東洋医学では「脾」(胃腸)の働きが悪くなると、「気」(エネルギー)が正しく体内に回らなくなると考えます。「脾」(胃腸)の機能が低下して「気」が上手く回らずに滞ってしまうと、「気」の中のひとつである熱が上へと上がってしまいます。ひどい場合は吐き気をもよおします。また、本来正常な胃腸の働きに必要な熱が上に上がり不足しているところに、冷たいものの摂り過ぎや、クーラーによる冷却によって、胃腸は冷えた状態にさらされます。
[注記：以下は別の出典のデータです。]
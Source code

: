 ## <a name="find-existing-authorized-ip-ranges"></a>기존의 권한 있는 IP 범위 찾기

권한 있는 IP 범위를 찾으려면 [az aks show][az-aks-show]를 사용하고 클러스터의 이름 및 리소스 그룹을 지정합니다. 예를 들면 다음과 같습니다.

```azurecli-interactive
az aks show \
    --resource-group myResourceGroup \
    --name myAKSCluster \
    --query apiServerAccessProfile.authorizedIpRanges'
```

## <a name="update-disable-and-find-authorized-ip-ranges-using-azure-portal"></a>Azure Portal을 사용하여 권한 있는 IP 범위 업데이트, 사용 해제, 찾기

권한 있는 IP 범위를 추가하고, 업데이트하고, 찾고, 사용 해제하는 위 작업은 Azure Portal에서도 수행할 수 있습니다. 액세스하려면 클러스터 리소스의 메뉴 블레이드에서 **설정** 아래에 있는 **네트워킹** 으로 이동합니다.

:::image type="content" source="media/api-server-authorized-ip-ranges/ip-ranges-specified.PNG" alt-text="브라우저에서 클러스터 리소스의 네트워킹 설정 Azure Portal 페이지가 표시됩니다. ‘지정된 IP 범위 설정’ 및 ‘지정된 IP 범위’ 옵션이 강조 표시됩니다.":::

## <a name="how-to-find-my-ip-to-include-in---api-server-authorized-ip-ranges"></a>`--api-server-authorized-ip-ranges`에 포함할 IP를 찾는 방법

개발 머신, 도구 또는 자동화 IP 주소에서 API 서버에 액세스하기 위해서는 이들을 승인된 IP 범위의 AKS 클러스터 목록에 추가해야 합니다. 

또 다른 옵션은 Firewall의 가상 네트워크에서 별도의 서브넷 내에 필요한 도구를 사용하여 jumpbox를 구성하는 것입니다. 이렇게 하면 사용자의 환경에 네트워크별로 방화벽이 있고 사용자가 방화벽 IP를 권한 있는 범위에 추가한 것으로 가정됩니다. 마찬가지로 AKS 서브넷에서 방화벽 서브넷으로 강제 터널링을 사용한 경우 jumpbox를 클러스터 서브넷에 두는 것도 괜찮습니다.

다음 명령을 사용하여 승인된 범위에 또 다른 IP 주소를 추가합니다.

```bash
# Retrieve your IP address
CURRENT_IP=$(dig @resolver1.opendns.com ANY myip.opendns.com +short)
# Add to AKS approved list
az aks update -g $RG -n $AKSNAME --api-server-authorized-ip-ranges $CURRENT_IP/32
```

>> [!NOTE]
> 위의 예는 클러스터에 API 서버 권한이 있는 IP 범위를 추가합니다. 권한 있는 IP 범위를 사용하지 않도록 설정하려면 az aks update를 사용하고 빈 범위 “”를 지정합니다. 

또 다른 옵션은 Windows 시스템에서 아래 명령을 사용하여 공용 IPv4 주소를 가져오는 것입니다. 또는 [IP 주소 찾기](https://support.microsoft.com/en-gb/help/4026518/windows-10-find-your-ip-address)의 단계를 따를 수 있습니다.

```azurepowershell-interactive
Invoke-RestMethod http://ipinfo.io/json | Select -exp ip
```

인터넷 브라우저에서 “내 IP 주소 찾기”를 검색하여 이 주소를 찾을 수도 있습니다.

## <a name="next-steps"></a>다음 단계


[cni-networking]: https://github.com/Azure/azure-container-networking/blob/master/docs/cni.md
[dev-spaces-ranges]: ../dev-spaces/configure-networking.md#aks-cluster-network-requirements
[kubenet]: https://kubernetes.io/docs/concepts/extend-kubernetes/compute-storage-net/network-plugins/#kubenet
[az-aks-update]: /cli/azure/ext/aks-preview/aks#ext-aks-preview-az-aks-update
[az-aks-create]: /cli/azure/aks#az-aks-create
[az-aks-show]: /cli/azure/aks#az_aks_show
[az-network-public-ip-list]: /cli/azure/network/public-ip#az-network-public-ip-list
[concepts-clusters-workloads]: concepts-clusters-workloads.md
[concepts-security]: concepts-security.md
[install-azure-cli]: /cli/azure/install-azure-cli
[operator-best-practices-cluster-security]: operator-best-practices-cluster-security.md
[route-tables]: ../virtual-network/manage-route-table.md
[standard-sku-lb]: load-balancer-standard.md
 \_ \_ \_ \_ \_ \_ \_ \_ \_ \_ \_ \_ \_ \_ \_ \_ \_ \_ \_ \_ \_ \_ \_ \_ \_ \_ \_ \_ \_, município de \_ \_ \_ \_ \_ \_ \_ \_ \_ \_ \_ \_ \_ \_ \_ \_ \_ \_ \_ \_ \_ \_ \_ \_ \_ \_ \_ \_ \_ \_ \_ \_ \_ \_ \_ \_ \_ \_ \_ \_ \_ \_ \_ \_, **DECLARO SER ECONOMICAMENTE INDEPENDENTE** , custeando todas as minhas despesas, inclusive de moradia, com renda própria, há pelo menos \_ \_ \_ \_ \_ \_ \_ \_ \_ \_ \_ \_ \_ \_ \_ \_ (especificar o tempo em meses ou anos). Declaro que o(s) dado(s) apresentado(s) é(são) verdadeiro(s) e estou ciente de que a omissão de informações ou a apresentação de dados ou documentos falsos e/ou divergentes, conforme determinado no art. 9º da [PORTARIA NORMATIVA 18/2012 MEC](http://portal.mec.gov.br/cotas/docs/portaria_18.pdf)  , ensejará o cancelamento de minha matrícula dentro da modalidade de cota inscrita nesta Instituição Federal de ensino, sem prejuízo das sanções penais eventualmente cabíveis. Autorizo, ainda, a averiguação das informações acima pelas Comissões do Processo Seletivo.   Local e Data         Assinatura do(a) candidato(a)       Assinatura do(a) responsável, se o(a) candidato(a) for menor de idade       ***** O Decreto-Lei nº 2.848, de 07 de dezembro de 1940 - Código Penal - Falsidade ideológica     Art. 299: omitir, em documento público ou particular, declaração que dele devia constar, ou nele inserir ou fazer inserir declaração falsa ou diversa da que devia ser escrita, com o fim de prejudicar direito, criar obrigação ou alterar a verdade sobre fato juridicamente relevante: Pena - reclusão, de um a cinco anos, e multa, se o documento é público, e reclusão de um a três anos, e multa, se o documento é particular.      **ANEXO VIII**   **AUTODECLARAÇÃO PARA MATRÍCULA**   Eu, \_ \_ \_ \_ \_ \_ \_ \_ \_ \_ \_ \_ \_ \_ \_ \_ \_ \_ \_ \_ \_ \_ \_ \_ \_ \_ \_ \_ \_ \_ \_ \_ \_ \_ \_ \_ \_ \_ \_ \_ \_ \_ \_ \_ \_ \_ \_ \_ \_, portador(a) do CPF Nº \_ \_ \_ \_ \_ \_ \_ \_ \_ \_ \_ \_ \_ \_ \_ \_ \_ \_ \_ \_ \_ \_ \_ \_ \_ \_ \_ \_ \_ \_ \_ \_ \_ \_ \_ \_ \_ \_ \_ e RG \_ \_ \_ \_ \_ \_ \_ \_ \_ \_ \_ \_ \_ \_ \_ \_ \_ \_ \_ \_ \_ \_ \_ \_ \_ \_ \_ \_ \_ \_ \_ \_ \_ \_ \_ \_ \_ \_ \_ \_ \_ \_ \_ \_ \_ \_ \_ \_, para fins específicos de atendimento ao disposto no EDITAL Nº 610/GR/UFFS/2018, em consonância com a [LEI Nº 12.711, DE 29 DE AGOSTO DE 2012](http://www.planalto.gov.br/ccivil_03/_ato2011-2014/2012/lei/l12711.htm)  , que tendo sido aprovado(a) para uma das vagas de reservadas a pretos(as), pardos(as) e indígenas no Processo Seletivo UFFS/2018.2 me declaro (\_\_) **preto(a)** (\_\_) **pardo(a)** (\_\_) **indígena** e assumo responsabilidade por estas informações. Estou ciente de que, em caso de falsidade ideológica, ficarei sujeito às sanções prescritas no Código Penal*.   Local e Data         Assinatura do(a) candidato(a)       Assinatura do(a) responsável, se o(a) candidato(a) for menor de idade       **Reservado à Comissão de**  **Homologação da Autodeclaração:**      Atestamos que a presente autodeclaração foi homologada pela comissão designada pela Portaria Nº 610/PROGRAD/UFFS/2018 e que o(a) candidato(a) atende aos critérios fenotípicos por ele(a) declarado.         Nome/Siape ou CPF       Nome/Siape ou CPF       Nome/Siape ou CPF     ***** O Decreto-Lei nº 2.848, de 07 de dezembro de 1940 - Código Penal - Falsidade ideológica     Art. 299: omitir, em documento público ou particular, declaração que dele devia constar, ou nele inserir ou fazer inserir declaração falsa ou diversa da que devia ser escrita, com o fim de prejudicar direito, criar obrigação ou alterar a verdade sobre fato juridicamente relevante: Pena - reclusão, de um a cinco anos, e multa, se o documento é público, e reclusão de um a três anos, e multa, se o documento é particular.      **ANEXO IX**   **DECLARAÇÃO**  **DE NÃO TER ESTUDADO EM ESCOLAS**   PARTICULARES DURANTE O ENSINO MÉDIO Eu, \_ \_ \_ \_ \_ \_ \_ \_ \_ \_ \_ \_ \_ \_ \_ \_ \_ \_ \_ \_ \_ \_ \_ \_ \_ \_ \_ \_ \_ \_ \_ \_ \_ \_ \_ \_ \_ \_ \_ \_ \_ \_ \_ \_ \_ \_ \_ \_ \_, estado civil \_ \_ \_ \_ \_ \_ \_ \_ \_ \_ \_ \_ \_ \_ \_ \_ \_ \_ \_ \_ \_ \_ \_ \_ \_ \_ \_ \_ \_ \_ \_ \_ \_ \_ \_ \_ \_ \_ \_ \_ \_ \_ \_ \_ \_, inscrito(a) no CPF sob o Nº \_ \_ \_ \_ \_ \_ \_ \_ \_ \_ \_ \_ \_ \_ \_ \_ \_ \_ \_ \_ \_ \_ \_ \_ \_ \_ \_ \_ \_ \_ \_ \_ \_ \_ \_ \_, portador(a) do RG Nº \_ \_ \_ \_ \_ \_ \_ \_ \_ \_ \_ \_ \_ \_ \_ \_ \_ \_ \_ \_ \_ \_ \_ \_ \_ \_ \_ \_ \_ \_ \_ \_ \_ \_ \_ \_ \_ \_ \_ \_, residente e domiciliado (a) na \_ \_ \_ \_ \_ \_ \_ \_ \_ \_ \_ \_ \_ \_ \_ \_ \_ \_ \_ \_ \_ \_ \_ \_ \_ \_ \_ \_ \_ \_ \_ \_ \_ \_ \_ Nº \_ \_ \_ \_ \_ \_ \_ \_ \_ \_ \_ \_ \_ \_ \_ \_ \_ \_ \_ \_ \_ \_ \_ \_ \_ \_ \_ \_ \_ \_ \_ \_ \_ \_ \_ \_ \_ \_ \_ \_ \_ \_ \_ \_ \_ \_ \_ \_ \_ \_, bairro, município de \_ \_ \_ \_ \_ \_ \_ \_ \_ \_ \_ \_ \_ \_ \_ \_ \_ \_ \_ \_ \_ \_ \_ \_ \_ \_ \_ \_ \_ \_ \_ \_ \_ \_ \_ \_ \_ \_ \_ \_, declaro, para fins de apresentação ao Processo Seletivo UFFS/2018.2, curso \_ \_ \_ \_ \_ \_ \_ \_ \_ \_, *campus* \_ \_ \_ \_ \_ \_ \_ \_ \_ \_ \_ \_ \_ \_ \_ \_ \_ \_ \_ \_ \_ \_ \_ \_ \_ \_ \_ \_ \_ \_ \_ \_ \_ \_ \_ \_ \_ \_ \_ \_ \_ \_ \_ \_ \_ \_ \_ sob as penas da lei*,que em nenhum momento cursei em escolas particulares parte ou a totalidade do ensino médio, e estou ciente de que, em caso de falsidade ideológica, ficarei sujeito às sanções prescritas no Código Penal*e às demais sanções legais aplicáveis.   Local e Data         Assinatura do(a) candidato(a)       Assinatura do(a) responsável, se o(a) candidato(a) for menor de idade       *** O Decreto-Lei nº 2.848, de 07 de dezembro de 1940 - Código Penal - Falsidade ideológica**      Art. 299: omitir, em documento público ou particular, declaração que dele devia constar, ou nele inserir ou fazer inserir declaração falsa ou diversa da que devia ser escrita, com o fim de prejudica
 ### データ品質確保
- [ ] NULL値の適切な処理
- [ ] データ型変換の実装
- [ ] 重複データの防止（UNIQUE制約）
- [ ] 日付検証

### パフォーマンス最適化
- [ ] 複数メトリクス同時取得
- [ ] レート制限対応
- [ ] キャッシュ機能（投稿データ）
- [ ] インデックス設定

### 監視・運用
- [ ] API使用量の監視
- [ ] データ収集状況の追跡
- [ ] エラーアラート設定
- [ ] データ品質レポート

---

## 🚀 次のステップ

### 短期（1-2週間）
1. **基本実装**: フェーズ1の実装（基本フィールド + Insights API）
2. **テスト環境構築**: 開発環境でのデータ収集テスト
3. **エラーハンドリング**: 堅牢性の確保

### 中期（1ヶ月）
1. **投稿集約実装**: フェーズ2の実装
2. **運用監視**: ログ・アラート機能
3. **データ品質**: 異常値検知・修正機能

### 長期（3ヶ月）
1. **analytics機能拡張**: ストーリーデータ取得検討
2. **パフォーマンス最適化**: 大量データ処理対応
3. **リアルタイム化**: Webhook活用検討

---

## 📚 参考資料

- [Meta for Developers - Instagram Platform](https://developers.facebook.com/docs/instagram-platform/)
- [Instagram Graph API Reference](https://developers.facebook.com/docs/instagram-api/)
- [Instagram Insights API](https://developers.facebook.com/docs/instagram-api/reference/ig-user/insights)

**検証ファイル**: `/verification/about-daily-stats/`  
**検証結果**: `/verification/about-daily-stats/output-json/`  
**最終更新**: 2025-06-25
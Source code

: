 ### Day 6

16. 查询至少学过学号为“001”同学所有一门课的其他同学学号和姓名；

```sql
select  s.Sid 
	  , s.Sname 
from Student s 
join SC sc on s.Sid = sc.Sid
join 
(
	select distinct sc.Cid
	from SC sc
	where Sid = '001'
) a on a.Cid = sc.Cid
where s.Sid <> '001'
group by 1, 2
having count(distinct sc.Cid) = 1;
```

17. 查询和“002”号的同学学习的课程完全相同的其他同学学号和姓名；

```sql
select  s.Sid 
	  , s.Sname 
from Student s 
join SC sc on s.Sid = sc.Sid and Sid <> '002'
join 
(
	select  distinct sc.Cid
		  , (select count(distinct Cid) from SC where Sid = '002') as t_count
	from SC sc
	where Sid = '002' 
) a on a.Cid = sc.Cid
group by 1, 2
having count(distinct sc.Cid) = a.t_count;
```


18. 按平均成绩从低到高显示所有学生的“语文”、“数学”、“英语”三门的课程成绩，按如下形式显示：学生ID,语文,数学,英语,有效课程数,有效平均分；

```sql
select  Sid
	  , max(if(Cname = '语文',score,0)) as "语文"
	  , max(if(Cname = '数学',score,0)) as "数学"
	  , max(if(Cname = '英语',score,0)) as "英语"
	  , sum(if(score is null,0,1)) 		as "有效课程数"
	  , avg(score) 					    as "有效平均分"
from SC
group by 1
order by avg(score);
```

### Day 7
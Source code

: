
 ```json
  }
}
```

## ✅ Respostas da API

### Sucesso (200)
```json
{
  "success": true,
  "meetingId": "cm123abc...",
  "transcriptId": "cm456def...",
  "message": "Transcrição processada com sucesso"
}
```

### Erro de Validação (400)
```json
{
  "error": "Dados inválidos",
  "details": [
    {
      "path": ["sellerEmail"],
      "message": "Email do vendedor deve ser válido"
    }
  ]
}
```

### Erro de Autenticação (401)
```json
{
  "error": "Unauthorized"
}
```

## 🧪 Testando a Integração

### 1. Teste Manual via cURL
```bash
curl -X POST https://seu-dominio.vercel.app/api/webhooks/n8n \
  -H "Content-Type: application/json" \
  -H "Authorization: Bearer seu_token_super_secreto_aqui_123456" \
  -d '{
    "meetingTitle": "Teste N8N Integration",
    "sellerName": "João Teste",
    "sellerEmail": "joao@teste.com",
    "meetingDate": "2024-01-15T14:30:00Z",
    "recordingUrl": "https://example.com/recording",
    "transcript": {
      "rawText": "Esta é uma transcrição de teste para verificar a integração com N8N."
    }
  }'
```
すると、胃腸はますます弱り、結果、消化不良、下痢といった症状になって現れることもあります。
夏には「冷たいものを摂り過ぎない」を意識して胃腸をいたわる事が必要です。
上半身が熱く火照った様に感じると、氷菓子や冷たいものを喉に流し入れたくなります。しかしそれは身体の「気」の流れのバランスを欠いたことによる「見せかけの熱」で、実際には身体の芯は反対に冷えていることを自覚し、自制することが大切です。それが夏バテを防ぐことにもつながるのです。
夏バテ予防としては、
・食べ過ぎない:特に肉食ばかりに偏らない。
・飲みすぎない:ビールや清涼飲料を飲みすぎない。
⇒ちなみに、水分補給では、暑い外では麦茶、クーラーのきいた室内では玄米茶、いずれも常温あるいは温かいものがお勧めです。
・クーラーに当たり過ぎない:扇風機等の風に長時間当たり続けることもNGです。
⇒毎日身体を冷やし続ければ、誰でも必ず夏バテを起こします。
番組で紹介された男性にはほとんどが当てはまります。彼はお酒は飲めないですが、炭酸飲料水が大好きで何杯でも飲めるそうです。
冒頭のように、なんかやつれた、唇の黒ずみ、ほうれい線が深くなる、さらには猫背になってきたというのは、「脾」(胃腸)が弱ってきているサインなのです。これからますます暑くなりますが、暑いからと言って、身体を冷やし過ぎないように意識した生活を送りましょう。